La decisione di girare questa storia di amicizia, salute mentale e trauma in una sola scena permette a Novotny di enfatizzare davvero le prestazioni, piuttosto che il lavoro di macchina. A differenza dell’eccellente Victoria [+] di Sebastian Schipper, dove ci si chiede come siano riusciti a realizzare determinati momenti tecnicamente, e dove la macchina da presa sembra un altro personaggio della storia, qui il direttore della fotografia Jonas Alarik (Ravens [+]) fa un lavoro straordinario per rendere organico il lavoro di camera, anche quando sceglie chiaramente quale punto di vista del personaggio enfatizzare, come in una scena in ospedale.
All’inizio, la camera è così imparziale che non siamo nemmeno sicuri di quale delle due ragazze che tornano a casa dallo sport, Thea (Nora Mathea Øien) o Anna (Ellen Heyerdahl), sarà scelta come nostra protagonista. Ma proprio come la celebre apertura di I protagonisti di Robert Altman, le prospettive cambieranno man mano che la storia si sviluppa; tuttavia, i movimenti da un personaggio a un altro in Blind Spot non sono staccati. Il risultato dello stile di ripresa è che Blind Spot possiede la qualità del teatro; filmare la reazione immediata non è importante quanto testimoniare la risposta completa a un incidente, e lasciando la camera a osservare, il dolore non si attenua semplicemente perché la regista grida “stop”. Molto spesso nei film, gran parte del processo di lutto è lasciato per terra in sala di montaggio, ma non qui.

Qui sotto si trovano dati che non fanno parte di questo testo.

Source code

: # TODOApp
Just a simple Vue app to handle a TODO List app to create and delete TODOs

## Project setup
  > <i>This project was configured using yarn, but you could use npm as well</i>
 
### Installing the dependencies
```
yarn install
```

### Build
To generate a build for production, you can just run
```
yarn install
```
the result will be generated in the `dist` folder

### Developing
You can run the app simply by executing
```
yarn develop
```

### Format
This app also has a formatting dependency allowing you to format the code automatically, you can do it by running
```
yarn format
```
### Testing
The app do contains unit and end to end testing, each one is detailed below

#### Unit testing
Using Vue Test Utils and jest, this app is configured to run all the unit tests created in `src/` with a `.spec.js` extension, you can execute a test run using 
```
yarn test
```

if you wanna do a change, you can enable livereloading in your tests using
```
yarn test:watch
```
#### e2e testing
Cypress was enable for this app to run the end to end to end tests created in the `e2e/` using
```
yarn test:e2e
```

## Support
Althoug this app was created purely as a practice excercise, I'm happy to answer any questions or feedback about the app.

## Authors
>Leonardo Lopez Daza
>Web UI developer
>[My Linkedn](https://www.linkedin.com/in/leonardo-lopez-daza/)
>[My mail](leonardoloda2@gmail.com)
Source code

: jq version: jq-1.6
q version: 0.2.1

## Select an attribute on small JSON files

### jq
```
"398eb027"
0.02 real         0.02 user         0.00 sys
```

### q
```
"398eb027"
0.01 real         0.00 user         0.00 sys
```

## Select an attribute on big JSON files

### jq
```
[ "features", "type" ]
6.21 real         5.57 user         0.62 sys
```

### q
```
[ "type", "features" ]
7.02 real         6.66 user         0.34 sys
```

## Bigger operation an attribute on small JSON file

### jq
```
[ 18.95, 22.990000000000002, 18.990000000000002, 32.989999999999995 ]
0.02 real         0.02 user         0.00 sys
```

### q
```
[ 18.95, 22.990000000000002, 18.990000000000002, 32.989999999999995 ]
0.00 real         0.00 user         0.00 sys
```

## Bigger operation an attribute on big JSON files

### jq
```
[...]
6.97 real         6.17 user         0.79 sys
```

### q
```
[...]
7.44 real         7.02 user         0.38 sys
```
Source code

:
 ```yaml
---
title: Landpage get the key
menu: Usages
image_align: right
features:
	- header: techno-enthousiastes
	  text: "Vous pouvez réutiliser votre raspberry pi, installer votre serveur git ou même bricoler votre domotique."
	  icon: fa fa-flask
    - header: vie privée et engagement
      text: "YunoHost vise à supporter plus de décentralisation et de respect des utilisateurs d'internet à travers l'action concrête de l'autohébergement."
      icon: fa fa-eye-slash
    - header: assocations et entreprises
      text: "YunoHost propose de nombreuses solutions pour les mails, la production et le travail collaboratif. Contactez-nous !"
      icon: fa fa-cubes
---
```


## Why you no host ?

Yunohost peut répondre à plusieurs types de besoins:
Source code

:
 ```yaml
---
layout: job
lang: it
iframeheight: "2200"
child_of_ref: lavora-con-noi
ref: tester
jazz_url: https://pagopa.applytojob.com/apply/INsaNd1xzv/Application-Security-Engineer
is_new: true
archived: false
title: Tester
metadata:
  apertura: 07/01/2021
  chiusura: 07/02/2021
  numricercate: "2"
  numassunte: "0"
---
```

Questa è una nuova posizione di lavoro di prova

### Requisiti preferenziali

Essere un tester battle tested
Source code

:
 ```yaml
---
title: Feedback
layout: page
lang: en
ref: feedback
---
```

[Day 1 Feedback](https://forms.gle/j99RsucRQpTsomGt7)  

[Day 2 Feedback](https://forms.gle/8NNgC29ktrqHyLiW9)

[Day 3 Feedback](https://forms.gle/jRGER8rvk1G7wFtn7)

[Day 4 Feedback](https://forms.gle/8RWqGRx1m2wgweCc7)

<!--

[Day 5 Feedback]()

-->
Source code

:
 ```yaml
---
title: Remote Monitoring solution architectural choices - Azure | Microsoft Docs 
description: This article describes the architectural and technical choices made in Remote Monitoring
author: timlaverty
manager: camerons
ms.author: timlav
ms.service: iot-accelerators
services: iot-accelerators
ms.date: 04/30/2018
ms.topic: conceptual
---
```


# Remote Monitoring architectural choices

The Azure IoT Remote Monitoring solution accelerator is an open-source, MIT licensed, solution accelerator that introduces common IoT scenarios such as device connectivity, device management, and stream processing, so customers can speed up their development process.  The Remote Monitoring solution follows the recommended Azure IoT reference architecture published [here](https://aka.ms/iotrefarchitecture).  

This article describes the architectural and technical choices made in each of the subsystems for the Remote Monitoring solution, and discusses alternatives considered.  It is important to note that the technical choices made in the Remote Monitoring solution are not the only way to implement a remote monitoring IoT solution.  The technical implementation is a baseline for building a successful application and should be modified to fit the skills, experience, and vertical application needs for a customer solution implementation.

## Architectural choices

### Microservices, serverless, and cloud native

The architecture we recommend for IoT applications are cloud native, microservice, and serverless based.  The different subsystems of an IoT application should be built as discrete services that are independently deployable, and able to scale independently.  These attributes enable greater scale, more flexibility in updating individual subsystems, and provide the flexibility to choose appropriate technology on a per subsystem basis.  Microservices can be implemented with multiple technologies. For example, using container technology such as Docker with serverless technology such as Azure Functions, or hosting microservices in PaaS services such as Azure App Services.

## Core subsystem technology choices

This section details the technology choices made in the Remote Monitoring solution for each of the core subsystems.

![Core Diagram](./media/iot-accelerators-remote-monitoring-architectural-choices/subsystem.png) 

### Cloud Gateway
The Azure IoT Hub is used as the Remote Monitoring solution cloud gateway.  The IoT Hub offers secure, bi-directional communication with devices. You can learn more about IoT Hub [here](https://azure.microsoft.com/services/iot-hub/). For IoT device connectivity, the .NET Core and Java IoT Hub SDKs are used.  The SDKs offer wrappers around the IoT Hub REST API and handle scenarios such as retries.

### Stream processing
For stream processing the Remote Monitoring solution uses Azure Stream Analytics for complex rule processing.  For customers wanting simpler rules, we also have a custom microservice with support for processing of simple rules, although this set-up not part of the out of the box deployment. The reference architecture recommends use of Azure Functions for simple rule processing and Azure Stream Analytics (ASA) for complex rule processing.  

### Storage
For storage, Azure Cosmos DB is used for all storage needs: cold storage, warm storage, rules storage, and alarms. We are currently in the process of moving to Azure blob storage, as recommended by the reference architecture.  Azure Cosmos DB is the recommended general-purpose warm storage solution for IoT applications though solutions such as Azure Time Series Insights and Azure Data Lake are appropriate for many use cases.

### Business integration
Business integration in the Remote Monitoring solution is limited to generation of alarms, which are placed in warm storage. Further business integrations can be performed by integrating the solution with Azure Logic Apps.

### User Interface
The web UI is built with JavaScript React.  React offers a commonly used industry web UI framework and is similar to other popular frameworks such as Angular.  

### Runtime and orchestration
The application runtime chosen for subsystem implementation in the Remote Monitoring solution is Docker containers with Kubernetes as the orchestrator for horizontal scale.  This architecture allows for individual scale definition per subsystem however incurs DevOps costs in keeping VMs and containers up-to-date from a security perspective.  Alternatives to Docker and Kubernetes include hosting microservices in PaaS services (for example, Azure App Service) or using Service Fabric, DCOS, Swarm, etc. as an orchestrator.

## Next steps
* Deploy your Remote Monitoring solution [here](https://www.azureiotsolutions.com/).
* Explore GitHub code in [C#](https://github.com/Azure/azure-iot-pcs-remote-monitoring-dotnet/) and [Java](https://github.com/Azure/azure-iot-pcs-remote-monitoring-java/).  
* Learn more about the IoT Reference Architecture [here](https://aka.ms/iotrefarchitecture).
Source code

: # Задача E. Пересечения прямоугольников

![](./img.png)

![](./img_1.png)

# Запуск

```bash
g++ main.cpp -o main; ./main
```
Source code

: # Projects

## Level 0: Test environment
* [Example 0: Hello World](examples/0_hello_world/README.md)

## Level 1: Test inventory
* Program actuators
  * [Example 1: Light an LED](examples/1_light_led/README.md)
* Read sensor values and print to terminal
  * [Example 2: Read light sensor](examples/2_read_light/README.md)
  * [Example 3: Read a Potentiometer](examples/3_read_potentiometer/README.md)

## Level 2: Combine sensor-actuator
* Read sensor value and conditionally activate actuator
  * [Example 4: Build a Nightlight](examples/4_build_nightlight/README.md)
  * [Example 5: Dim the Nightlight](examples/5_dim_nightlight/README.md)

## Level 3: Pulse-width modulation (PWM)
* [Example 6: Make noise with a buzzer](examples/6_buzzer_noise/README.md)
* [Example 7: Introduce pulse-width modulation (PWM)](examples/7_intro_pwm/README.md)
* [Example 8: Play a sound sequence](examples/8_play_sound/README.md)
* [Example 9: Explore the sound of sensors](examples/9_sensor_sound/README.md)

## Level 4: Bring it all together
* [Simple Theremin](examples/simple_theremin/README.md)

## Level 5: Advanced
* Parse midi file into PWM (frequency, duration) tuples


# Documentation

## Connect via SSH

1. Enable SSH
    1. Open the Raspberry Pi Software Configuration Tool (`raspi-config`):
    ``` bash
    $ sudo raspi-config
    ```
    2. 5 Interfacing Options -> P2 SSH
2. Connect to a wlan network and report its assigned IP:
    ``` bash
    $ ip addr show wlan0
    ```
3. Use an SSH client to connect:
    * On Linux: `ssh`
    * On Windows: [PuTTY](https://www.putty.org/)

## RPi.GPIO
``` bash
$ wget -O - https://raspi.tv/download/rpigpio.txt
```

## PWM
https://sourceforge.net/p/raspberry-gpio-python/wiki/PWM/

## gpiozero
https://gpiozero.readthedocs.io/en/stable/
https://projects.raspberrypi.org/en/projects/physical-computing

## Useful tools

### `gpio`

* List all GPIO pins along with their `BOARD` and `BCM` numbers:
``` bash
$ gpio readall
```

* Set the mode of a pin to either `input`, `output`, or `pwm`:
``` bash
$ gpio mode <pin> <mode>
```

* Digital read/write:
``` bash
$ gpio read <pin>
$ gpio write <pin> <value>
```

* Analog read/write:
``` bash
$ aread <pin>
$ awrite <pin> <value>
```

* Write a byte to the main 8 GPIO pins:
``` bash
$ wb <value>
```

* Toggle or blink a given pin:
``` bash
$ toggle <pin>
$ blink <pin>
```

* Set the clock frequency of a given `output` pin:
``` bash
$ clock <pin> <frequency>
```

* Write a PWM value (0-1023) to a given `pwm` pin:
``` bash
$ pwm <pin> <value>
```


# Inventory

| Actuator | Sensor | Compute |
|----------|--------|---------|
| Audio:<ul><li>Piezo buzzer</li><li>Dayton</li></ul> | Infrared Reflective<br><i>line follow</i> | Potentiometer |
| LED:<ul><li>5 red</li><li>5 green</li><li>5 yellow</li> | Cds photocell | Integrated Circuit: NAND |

Le scene di apertura sono intriganti perché Novotny accentua la natura quotidiana della vita adolescenziale: le adolescenti che osserviamo discutono dei loro compiti, dei ragazzi e dei genitori, ma evitano accuratamente di parlare del loro tumulto interiore e del loro benessere emotivo. Questo punto cieco dell’interazione umana potrebbe essere ciò a cui si riferisce il titolo, ma potrebbe anche essere un cenno all’evento cruciale del film che sta accadendo fuori dallo schermo, dopodiché la camera salta su Maria (un’eccellente Pia Tjelta) che prepara la cena per i suoi due figli mentre suo marito Anders (Anders Baasmo Christiansen) è al lavoro.
Ci saranno rivelazioni che mostrano come il desiderio umano di normalità e di far sembrare tutto a posto sia un approccio ammirevole ma per lo più controproducente per affrontare i problemi mentali e la vita in generale. Inoltre, la decisione di girare in tempo reale rimette in discussione anche il linguaggio cinematografico stesso: spesso l’editing cinematografico vuole andare dritto all’azione e non affrontare le conseguenze emotive di un evento, e nel corso di un secolo, questo ha creato una coscienza collettiva di ciò che costituisce un buon cinema. Ma si tratta semplicemente di evasione, evitando la verità emotiva e l’intelligenza a favore dell’azione fisica e dell’evento stesso? E se sì, qual è il costo umano? Il bel film di Novotny è molto più complicato della scelta di girare in un unico piano sequenza.